Classification

Learn.jl provides SVC, logistic regression, random forest, decision tree, Gaussian naive Bayes, linear discriminant analysis for classification. The functions described below are the same for all classifiers. Examples with specific parameters can be found below.

Functions

fit!(clf::Classifier, X::Matrix{Float64}, y::Vector)

Fit the classifier clf to the inputs X and the targets y.

Parameters:
  • clf – The classifer object encapsulating parameters for the estimator. This parameter will be modified by the function. After running fit! clf will contain all information required to make predictions.
  • X – X assumes rows for observations and columns as features.
  • y – The targets, which can be of any type.
predict{T<:AbstractFloat}(clf::Classifier, X::Matrix{T})

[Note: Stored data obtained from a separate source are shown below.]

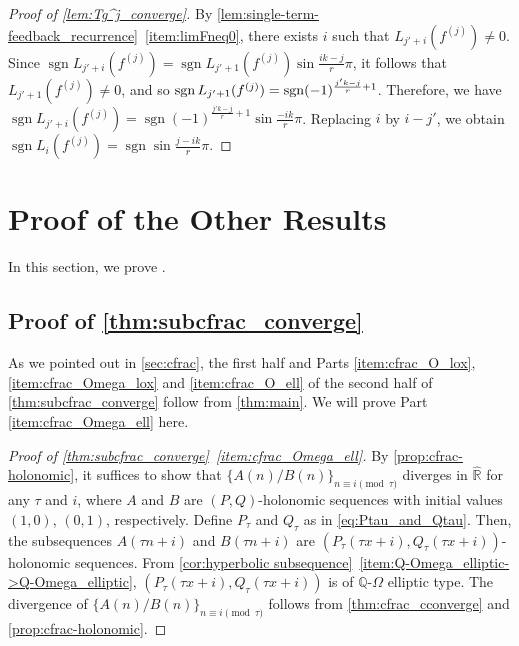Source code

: \documentclass[a4paper,UKenglish,cleveref,autoref,thm-restate]{lipics-v2021}
\newcommand{\R}{\mathbb{R}}
\newcommand{\Q}{\mathbb{Q}}
\DeclareMathOperator{\sgn}{sgn}
\begin{document}
\begin{proof}[Proof of \cref{lem:Tg^j_converge}]
By \cref{lem:single-term-feedback_recurrence}~\eqref{item:limFneq0}, there exists $i$ such that $L_{j' + i} (f^{(j)}) \neq 0$. Since $\sgn L_{j' + i} (f^{(j)}) = \sgn L_{j'+1} (f^{(j)}) \sin \frac{ik-j}r \pi$, it follows that $L_{j'+1} (f^{(j)}) \neq 0$, and so $\sgn L_{j'+1} (f^{(j)}) =  \break \sgn (-1)^{\frac{j'k - j}r + 1}$. Therefore, we have $\sgn L_{j' + i} (f^{(j)}) = \sgn (-1)^{\frac{j'k - j}r + 1} \sin \frac{-ik}r \pi$. Replacing $i$ by $i - j'$, we obtain $\sgn L_{i} (f^{(j)}) = \sgn \sin \frac{j-ik}r \pi$.
\end{proof}






\section{Proof of the Other Results} \label{sec:proofs_of_related_results}

In this section, we prove . 


\subsection{Proof of \cref{thm:subcfrac_converge}} \label{sec:proof_of_cfrac}

As we pointed out in \cref{sec:cfrac}, the first half and Parts \eqref{item:cfrac_O_lox}, \eqref{item:cfrac_Omega_lox} and \eqref{item:cfrac_O_ell} of the second half of \cref{thm:subcfrac_converge} follow from \cref{thm:main}. We will prove Part \eqref{item:cfrac_Omega_ell} here. 

\begin{proof}[Proof of \cref{thm:subcfrac_converge}~\eqref{item:cfrac_Omega_ell}]
By \cref{prop:cfrac-holonomic}, it suffices to show that $\{ A(n) / B(n) \}_{n \equiv i \pmod{\tau}}$ diverges in $\hat{\R}$ for any $\tau$ and $i$, where $A$ and $B$ are $(P, Q)$-holonomic sequences with initial values $(1, 0)$, $(0, 1)$, respectively. 
Define $P_{\tau}$ and $Q_{\tau}$ as in \eqref{eq:Ptau_and_Qtau}. Then, the subsequences $A(\tau n + i)$ and $B(\tau n + i)$ are $(P_{\tau}(\tau x+i), Q_{\tau}(\tau x+i))$-holonomic sequences. 
From \cref{cor:hyperbolic subsequence}~\eqref{item:Q-Omega_elliptic->Q-Omega_elliptic},
$(P_{\tau}(\tau x+i), Q_{\tau}(\tau x+i))$ is of $\Q$-$\Omega$ elliptic type. 
The divergence of $\{ A(n) / B(n) \}_{n \equiv i \pmod{\tau}}$ follows from \cref{thm:cfrac_cconverge} and \cref{prop:cfrac-holonomic}. 
\end{proof}
\end{document}
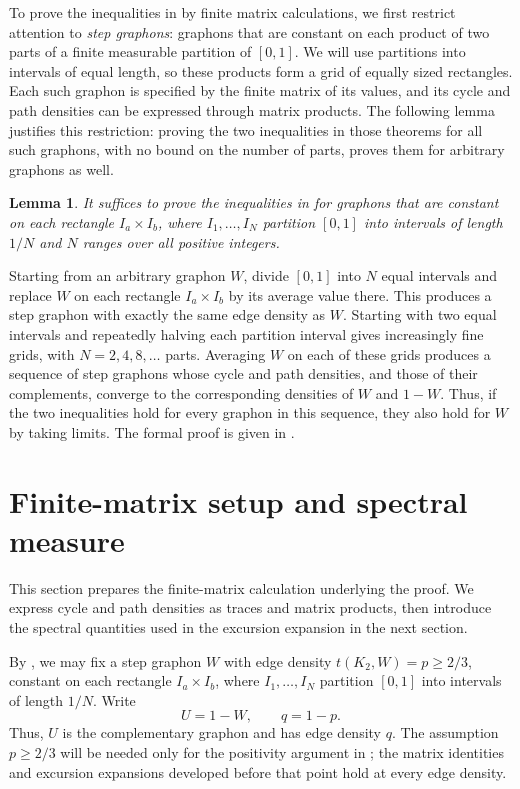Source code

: \documentclass[11pt]{article}
\newtheorem{lemma}[theorem]{Lemma}
\theoremstyle{remark}
\numberwithin{equation}{section}
\newcommand{\edens}[1]{t(K_{2},#1)}
\begin{document}
To prove the inequalities in  by finite matrix calculations, we first restrict attention to \emph{step graphons}: graphons that are constant on each product of two parts of a finite measurable partition of $[0,1]$.
We will use partitions into intervals of equal length, so these products form a grid of equally sized rectangles.
Each such graphon is specified by the finite matrix of its values, and its cycle and path densities can be expressed through matrix products.
The following lemma justifies this restriction: proving the two inequalities in those theorems for all such graphons, with no bound on the number of parts, proves them for arbitrary graphons as well.

\begin{lemma}
\label{lem:step-reduction}
  It suffices to prove the inequalities in  for graphons that
  are constant on each rectangle $I_a\times I_b$, where
  $I_1,\ldots,I_N$ partition $[0,1]$ into intervals of length $1/N$
  and $N$ ranges over all positive integers.
\end{lemma}
Starting from an arbitrary graphon $W$, divide $[0,1]$ into $N$ equal intervals and replace $W$ on each rectangle $I_a\times I_b$ by its average value there.
This produces a step graphon with exactly the same edge density as $W$.
Starting with two equal intervals and repeatedly halving each partition interval gives increasingly fine grids, with $N=2,4,8,\ldots$ parts.
Averaging $W$ on each of these grids produces a sequence of step graphons whose cycle and path densities, and those of their complements, converge to the corresponding densities of $W$ and $1-W$.
Thus, if the two inequalities hold for every graphon in this sequence, they also hold for $W$ by taking limits.
The formal proof is given in .

\section{Finite-matrix setup and spectral measure}
\label{sec:matrix-reduction}

This section prepares the finite-matrix calculation underlying the proof.
We express cycle and path densities as traces and matrix products, then introduce the spectral quantities used in the excursion expansion in the next section.

By , we may fix a step graphon $W$ with edge density $\edens W=p\ge2/3$, constant on each rectangle $I_a\times I_b$, where $I_1,\ldots,I_N$ partition $[0,1]$ into intervals of length $1/N$.
Write
\[
  U=1-W,
  \qquad
  q=1-p.
\]
Thus, $U$ is the complementary graphon and has edge density $q$.
The assumption $p\ge2/3$ will be needed only for the positivity argument in ; the matrix identities and excursion expansions developed before that point hold at every edge density.
\end{document}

Predict values for X using the fitted estimator clf.

Parameters:
  • clf – The classifier after fitting with fit!.
  • X – Input data with observations in rows and features in columns.
score{T<:AbstractFloat}(clf::Classifier, X::Matrix{T}, y_true::Vector; scoring::Union{Function, Void}=f1_score)

Return the score for a set of input observations X and targets y with scoring function scoring.

Parameters:
  • estimator – The estimator trained by fit.
  • X – The input values with observations as rows and features as columns.
  • y_true – The true targets to compare predictions with.
  • scoring – Optional scoring function. By default the F1 score is used for classification.

Multiclass Strategies

Classifier that discriminate beween only two classes can still be used for multiclass classification. Typically one uses either the one-vs-one or the one-vs-all strategies. Both have their downsides. Learn.jl implements both. All classifiers accept a strategy parameter that allows to specify the multiclass strategy. The one-vs-one strategy will be used by default. To specify the strategy provide either OneVsOneStrategy or OneVsAllStrategy as keyword argument to the classifier’s constructor like this:

clf = LogisticRegression(strategy=OneVsAllStrategy())

Logistic regression

This code uses GLM.JL.

LogisticRegression(; strategy::MulticlassStrategy=OneVsOneStrategy())
clf = LogisticRegression()
fit!(clf, X, y)
y_pred = predict(clf, X)
score(y, X)

Random forest classification

Implementation of the random forest algorithm for classification. This code uses DecisionTree.jl.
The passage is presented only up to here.